_Task goal_
All that should come back is the lines of the data below from the one containing "least, that I" to the one containing "Analysis of rewrite rules", inclusive, exactly as they stand.

_Information supplied_
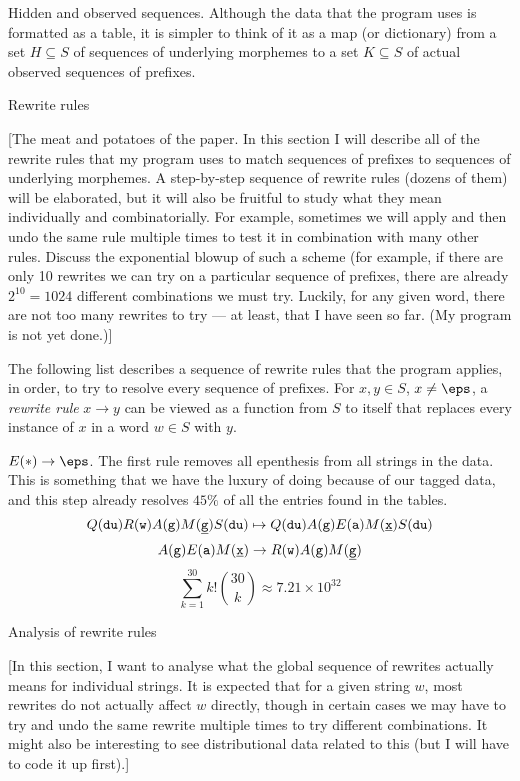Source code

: \medskip\boldlabel Hidden and observed sequences.
Although the data that the program uses is formatted as a table, it is simpler to think of it as a map (or
dictionary) from a set $H\subseteq S$ of sequences of underlying morphemes to a set $K\subseteq S$
of actual observed sequences of prefixes.

\advsect Rewrite rules

[The meat and potatoes of the paper. In this section I will describe all of the rewrite rules that my program
uses to match sequences of prefixes to sequences of underlying morphemes. A step-by-step sequence of rewrite
rules (dozens of them) will be elaborated, but it will also be fruitful to study what they mean individually
and combinatorially. For example, sometimes we will apply and then undo the same rule multiple times to
test it in combination with many other rules. Discuss the exponential blowup of such a scheme (for example,
if there are only 10 rewrites we can try on a particular sequence of prefixes, there are already $2^{10} = 1024$
different combinations we must try. Luckily, for any given word, there are not too many rewrites to try --- at
least, that I have seen so far. (My program is not yet done.)]

The following list describes a sequence of rewrite rules that the program applies, in order, to try to resolve
every sequence of prefixes. For $x,y\in S$, $x\neq\eps$, a
{\it rewrite rule} $x\to y$ can be viewed as a function from $S$ to itself that
replaces every instance of $x$ in a word $w\in S$ with $y$.

\medskip\resetnum
\numitem $\E{*}\to \eps$.
\medskip
The first rule removes all epenthesis from all strings in the data. This is something that we have the luxury
of doing because of our tagged data, and this step already resolves $45\%$ of all the entries found in the tables.
$$Q({\tt du})R({\tt w})A({\tt g})M({\tt \underline{g}})S({\tt du})\mapsto Q({\tt du})A({\tt g})E({\tt a})M({\tt \underline{x}})S({\tt du})$$
$$A({\tt g})E({\tt a})M({\tt \underline{x}}) \to R({\tt w})A({\tt g})M({\tt \underline{g}})$$
$$\sum_{k=1}^{30} k!{30\choose k} \approx 7.21\times 10^{32}$$

\advsect Analysis of rewrite rules

[In this section, I want to analyse what the global sequence of rewrites actually means for individual strings.
It is expected that for a given string $w$, most rewrites do not actually affect $w$ directly, though
in certain cases we may have to try and undo the same rewrite multiple times to try different combinations.
It might also be interesting to see distributional data related to this (but I will have to code it up first).]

_Task output_
least, that I have seen so far. (My program is not yet done.)]

The following list describes a sequence of rewrite rules that the program applies, in order, to try to resolve
every sequence of prefixes. For $x,y\in S$, $x\neq\eps$, a
{\it rewrite rule} $x\to y$ can be viewed as a function from $S$ to itself that
replaces every instance of $x$ in a word $w\in S$ with $y$.

\medskip\resetnum
\numitem $\E{*}\to \eps$.
\medskip
The first rule removes all epenthesis from all strings in the data. This is something that we have the luxury
of doing because of our tagged data, and this step already resolves $45\%$ of all the entries found in the tables.
$$Q({\tt du})R({\tt w})A({\tt g})M({\tt \underline{g}})S({\tt du})\mapsto Q({\tt du})A({\tt g})E({\tt a})M({\tt \underline{x}})S({\tt du})$$
$$A({\tt g})E({\tt a})M({\tt \underline{x}}) \to R({\tt w})A({\tt g})M({\tt \underline{g}})$$
$$\sum_{k=1}^{30} k!{30\choose k} \approx 7.21\times 10^{32}$$

\advsect Analysis of rewrite rules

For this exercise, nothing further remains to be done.